## Record set

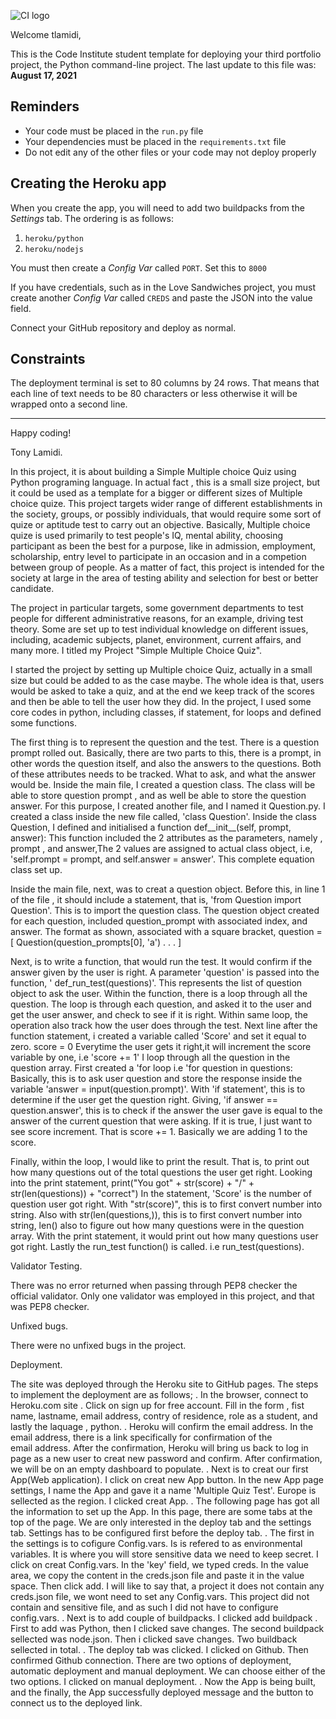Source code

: ![CI logo](https://codeinstitute.s3.amazonaws.com/fullstack/ci_logo_small.png)

Welcome tlamidi,

This is the Code Institute student template for deploying your third portfolio project, the Python command-line project. The last update to this file was: **August 17, 2021**

## Reminders

* Your code must be placed in the `run.py` file
* Your dependencies must be placed in the `requirements.txt` file
* Do not edit any of the other files or your code may not deploy properly

## Creating the Heroku app

When you create the app, you will need to add two buildpacks from the _Settings_ tab. The ordering is as follows:

1. `heroku/python`
2. `heroku/nodejs`

You must then create a _Config Var_ called `PORT`. Set this to `8000`

If you have credentials, such as in the Love Sandwiches project, you must create another _Config Var_ called `CREDS` and paste the JSON into the value field.

Connect your GitHub repository and deploy as normal.

## Constraints

The deployment terminal is set to 80 columns by 24 rows. That means that each line of text needs to be 80 characters or less otherwise it will be wrapped onto a second line.

-----
Happy coding!


Tony Lamidi.

In this project, it is about building a Simple Multiple choice Quiz using Python programing language. In actual fact , this is a small size project, but it could be used as a template for a bigger or different sizes of Multiple choice quize. This project targets wider range of different establishments in the society, groups, or possibly individuals, that would require some sort of quize or aptitude test to carry out an objective. Basically, Multiple choice quize is used primarily to test people's IQ, mental ability, choosing participant as been the best for a purpose, like in admission, employment, scholarship, entry level to participate in an occasion and in a competion between group of people.  As a matter of fact, this project is intended for the society at large in the area of testing ability and selection for best or better candidate. 

The project in particular targets, some government departments to test people for different administrative reasons, for an example, driving test theory. Some are set up to test individual knowledge on different issues, including, academic subjects, planet, environment, current affairs, and many more. I titled my Project "Simple Multiple Choice Quiz". 

I started the project by setting up Multiple choice Quiz, actually in a small size but could be added to as the case maybe. The whole idea is that, users would be asked to take a quiz, and at the end we keep track of the scores and then be able to tell the user how they did. In the project, I used some core codes in python, including classes, if statement, for loops and defined some functions.

The first thing is to represent the question and the test. There is a question prompt rolled out. Basically, there are two parts to this, there is a prompt, in other words the question itself, and also the answers to the questions. Both of these attributes needs to be tracked. What to ask, and what the answer would be. Inside the main file, I created a question class. The class will be able to store question prompt , and as well be able to store the question answer. For this purpose, I created another file, and I named it Question.py. I created a class inside the new file called, 'class Question'. Inside the class Question, I defined and initialised a function def__init__(self, prompt, answer): This function included the 2 attributes as the parameters, namely , prompt , and answer,The 2 values are assigned to actual class object, i.e,
'self.prompt = prompt, and self.answer = answer'. This complete equation class set up.

Inside the main file, next, was to creat a question object. Before this, in line 1 of the file , it should include a statement, that is, 'from Question import Question'. This is to import the question class. The question object created for each question, included  question_prompt with associated index, and answer. The format as shown, associated with a square bracket,
question = [
    Question(question_prompts[0], 'a')
    . . .
]

Next, is to write a function, that would run the test. It would confirm if the answer given by the user is right.
A parameter 'question' is passed into the function, ' def_run_test(questions)'. This represents the list of question object to ask the user. Within the function, there is a loop through all the question. The loop is through each question, and asked it to the user and get the user answer, and check to see if it is right. Within same loop, the operation also track how the user does through the test. Next line after the function statement, i created a variable called 'Score' and set it equal to zero. 
score = 0
Everytime the user gets it right,it will increment the score variable by one, i.e  'score += 1'
I loop through all the question in the question array. First created a 'for loop i.e 'for question in questions:
Basically, this is to ask user question and store the response inside the variable 'answer = input(question.prompt)'.
With 'if statement', this is to determine if the user get the question right. Giving, 'if answer == question.answer', this is to check if the answer the user gave is equal to the answer of the current question that were asking. If it is true, I just want to see score increment. That is score += 1. Basically we are adding 1 to the score.

Finally, within the loop, I would like to print the result. That is, to print out how many questions out of the total questions the user get right. Looking into the print statement,
        print("You got" + str(score) + "/" + str(len(questions)) + "correct") 
In the statement, 'Score' is the number of question user got right. With "str(score)", this is to first convert number into string. Also with str(len(questions,)), this is to first convert number into string, len() also to figure out how many questions were in the question array.
With the print statement, it would print out how many questions user got right.
Lastly the run_test function() is called. i.e
                run_test(questions).

Validator Testing.

There was no error returned when passing through PEP8 checker the official validator.
Only one validator was employed in this project, and that was PEP8 checker.


Unfixed bugs.

There were no unfixed bugs in the project.


Deployment.

The site was deployed through the Heroku site to GitHub pages.
The steps to implement the deployment are as follows;
. In the browser, connect to Heroku.com site 
. Click on sign up for free account. Fill in the form , fist name, lastname, email address, contry of residence, role as a 
  student, and lastly the laquage , python.
. Heroku will confirm the email address. In the email address, there is a link specifically for confirmation of the    
  email address. After the confirmation, Heroku will bring us back to log in page as a new user to creat new password and confirm. After confirmation, we will be on an empty dashboard to populate.
. Next is to creat our first App(Web application). I click on creat new App button. In the new App page settings,
  I name the App and gave it a name 'Multiple Quiz Test'. Europe is sellected as the region. I clicked creat App.
. The following page has got all the information to set up the App. In this page, there are some tabs at the top of the 
  page. We are only interested in the deploy tab and the settings tab. Settings has to be configured first before the 
  deploy tab.
. The first in the settings is to cofigure Config.vars. Is is refered to as environmental variables. It is where you will 
  store sensitive data we need to keep secret.
  I click on creat Config.vars. In the 'key' field, we typed creds. In the value area, we copy the content in the creds.json file and paste it in the value space. Then click add.
  I will like to say that, a project it does not contain any creds.json file, we wont need to set any Config.vars.
  This project did not contain and sensitive file, and as such I did not have to configure config.vars.
. Next is to add couple of buildpacks. I clicked add buildpack . First to add was Python, then I clicked save changes.
  The second buildpack sellected was node.json. Then i clicked save changes. Two buildback sellected in total. 
. The deploy tab was clicked. 
  I clicked on Github. Then confirmed Github connection. There are two options of deployment, automatic deployment and manual deployment. We can choose either of the two options. I clicked on manual deployment.
. Now the App is being built, and the finally, the App successfully deployed message and the button to connect us to 
  the deployed link.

## What is being asked
The reply should hold the lines from the top of the records through the line containing "Tony Lamidi.", reproduced exactly, and no pictures.

## Answer for the task
Source code

: ![CI logo](https://codeinstitute.s3.amazonaws.com/fullstack/ci_logo_small.png)

Welcome tlamidi,

This is the Code Institute student template for deploying your third portfolio project, the Python command-line project. The last update to this file was: **August 17, 2021**

## Reminders

* Your code must be placed in the `run.py` file
* Your dependencies must be placed in the `requirements.txt` file
* Do not edit any of the other files or your code may not deploy properly

## Creating the Heroku app

When you create the app, you will need to add two buildpacks from the _Settings_ tab. The ordering is as follows:

1. `heroku/python`
2. `heroku/nodejs`

You must then create a _Config Var_ called `PORT`. Set this to `8000`

If you have credentials, such as in the Love Sandwiches project, you must create another _Config Var_ called `CREDS` and paste the JSON into the value field.

Connect your GitHub repository and deploy as normal.

## Constraints

The deployment terminal is set to 80 columns by 24 rows. That means that each line of text needs to be 80 characters or less otherwise it will be wrapped onto a second line.

-----
Happy coding!


Tony Lamidi.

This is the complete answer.